LinkedIn's CEO: Why AI Will Strengthen Employee Skills

LinkedIn CEO Ryan Roslansky believes AI could enhance worker capabilities rather than replace them, highlighting five core human-centred skills that he argues will become increasingly valuable as organisations integrate the technology into their operations.
Ryan told the Tools and Weapons podcast that he outlined curiosity, courage, creativity, communication and compassion as five "soft skills" that AI could elevate.
"These turn out to be some really, really important skills to do your job well," Ryan said.
"The focus and emphasis on those, along with AI, is what I think gives us the opportunity to dream big and paint a much more positive picture that exists with humans and technology together moving forward."
Ryan told CNBC that while AI can assist with execution and efficiency, it lacks the human instinct needed to question, connect and create meaning in complex situations. He suggested these core skills will become more valuable as companies use AI to handle repetitive tasks.
"The people who are going to win are the ones who are asking better questions," he said, adding that communication will play an instrumental role in the process, as "being able to clearly articulate ideas and bring others along" cannot be automated in the same way as technical tasks.
Reimagining roles and responsibilities
Ryan argued that AI will reshape how people imagine their jobs and will encourage employees to view their roles as a collection of tasks rather than a fixed title. This perspective comes as a new poll released by Quinnipiac University on 13 April 2025 found that 70% of Americans believed that advancements in AI will lead to an overall decrease in job opportunities.
According to Ryan, employee tasks can be separated into three categories: tasks that can be fully automated by AI, tasks that AI can augment and tasks that need human understanding – such as resolving conflict, persuading a team or setting strategies.
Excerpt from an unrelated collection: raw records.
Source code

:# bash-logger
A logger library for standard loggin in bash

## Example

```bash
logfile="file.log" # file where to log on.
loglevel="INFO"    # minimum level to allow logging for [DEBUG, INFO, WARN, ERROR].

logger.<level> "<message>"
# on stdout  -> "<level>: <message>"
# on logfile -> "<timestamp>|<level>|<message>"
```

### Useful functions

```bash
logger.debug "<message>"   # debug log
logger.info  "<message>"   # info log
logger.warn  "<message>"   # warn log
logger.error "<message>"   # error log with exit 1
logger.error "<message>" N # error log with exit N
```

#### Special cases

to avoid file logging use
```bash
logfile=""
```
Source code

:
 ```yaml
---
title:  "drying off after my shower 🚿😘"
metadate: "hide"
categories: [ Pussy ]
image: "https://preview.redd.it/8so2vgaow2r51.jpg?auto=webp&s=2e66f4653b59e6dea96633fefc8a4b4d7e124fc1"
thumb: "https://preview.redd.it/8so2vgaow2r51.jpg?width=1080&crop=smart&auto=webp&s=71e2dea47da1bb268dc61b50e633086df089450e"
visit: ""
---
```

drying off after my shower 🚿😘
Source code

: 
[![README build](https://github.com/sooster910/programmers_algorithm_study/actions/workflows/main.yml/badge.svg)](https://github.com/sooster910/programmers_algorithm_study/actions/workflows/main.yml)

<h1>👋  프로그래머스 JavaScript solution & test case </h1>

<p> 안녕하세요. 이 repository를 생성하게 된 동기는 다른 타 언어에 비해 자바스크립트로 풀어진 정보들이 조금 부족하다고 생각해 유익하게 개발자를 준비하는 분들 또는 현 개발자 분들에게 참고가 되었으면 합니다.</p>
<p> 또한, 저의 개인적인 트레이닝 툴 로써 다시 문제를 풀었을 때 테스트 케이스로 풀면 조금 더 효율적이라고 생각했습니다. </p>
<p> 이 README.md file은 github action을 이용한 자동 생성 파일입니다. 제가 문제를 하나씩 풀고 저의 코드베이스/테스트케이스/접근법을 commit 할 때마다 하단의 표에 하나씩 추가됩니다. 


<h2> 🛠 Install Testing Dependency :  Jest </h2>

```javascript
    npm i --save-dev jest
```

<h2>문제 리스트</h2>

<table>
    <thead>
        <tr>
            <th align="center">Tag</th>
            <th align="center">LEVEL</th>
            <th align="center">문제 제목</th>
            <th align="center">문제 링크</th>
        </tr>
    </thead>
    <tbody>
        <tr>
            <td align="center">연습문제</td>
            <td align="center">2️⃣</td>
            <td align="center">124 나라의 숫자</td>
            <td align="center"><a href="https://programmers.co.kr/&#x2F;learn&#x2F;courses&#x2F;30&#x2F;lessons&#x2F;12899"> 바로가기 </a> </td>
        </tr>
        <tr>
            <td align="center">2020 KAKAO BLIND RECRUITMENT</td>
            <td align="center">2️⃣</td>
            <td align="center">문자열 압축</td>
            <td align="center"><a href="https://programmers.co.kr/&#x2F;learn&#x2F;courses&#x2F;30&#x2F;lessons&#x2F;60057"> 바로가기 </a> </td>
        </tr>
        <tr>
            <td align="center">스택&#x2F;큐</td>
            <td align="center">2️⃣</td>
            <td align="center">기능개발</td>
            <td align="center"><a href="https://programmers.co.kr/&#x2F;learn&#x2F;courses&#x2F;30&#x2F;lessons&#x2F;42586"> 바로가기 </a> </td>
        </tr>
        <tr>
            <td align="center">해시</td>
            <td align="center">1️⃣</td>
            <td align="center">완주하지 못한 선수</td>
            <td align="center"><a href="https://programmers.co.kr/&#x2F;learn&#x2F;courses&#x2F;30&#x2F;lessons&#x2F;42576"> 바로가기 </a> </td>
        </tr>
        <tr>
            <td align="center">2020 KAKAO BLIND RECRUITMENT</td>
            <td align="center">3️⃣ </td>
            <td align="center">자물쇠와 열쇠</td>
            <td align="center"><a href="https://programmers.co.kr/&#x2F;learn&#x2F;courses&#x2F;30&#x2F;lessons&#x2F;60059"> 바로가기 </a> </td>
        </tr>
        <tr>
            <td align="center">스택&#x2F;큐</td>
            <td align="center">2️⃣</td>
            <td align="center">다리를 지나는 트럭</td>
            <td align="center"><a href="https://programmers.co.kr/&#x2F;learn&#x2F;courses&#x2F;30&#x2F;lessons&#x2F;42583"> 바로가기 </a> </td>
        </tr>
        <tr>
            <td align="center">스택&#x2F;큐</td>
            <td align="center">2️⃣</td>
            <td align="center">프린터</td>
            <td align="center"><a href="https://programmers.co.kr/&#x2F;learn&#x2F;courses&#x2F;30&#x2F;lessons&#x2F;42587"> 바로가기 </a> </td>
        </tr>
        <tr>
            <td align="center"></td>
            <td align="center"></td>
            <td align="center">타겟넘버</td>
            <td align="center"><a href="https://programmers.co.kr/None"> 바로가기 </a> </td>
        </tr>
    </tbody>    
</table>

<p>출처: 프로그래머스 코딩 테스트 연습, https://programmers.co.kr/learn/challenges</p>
"These skills, they're important, but they've historically been talked about as soft skills," he said on the Tools and Weapons podcast.
"In a professional world where people are actually much better at these skills and have really honed their craft on it, I think that it makes things a lot better."
Ryan added that agents could theoretically free up time for co-worker conversations, prioritising employee communication, judgment and emotional intelligence as AI takes on more responsibilities.
Balancing technology and human capability
LinkedIn Chief Economic Opportunity Officer Aneesh Raman shared Ryan's view that AI will enhance and not replace employees. According to Aneesh, embracing AI is important but finding balance in the technology is key.
"Your job is changing on you, even if you aren't changing jobs," Aneesh told MarketWatch.
"If you're overusing AI, that means you're not doing anything unique as a human in that process, which means you're going to be even more afraid of AI taking your job," he added.
Ryan's approach differs from other industry figures implementing AI in ways that could impact the workforce – such as OpenAI investor Vinod Khosla claiming that today's children won't need future jobs because of the technology or Anthropic's Claude Code suggesting software engineers could be made obsolete by agentic coding.
While Ryan believes his perspective offers a positive way of looking at the rise of AI, he remains aware of the technology's potentially negative impacts.
"Sometimes when you're mired in technology, and especially with AI, and you kind of draw out where this could potentially go, it leads you to some dark places," he said.
"AI can generate possibilities based on patterns," he added. "Humans decide which ones matter."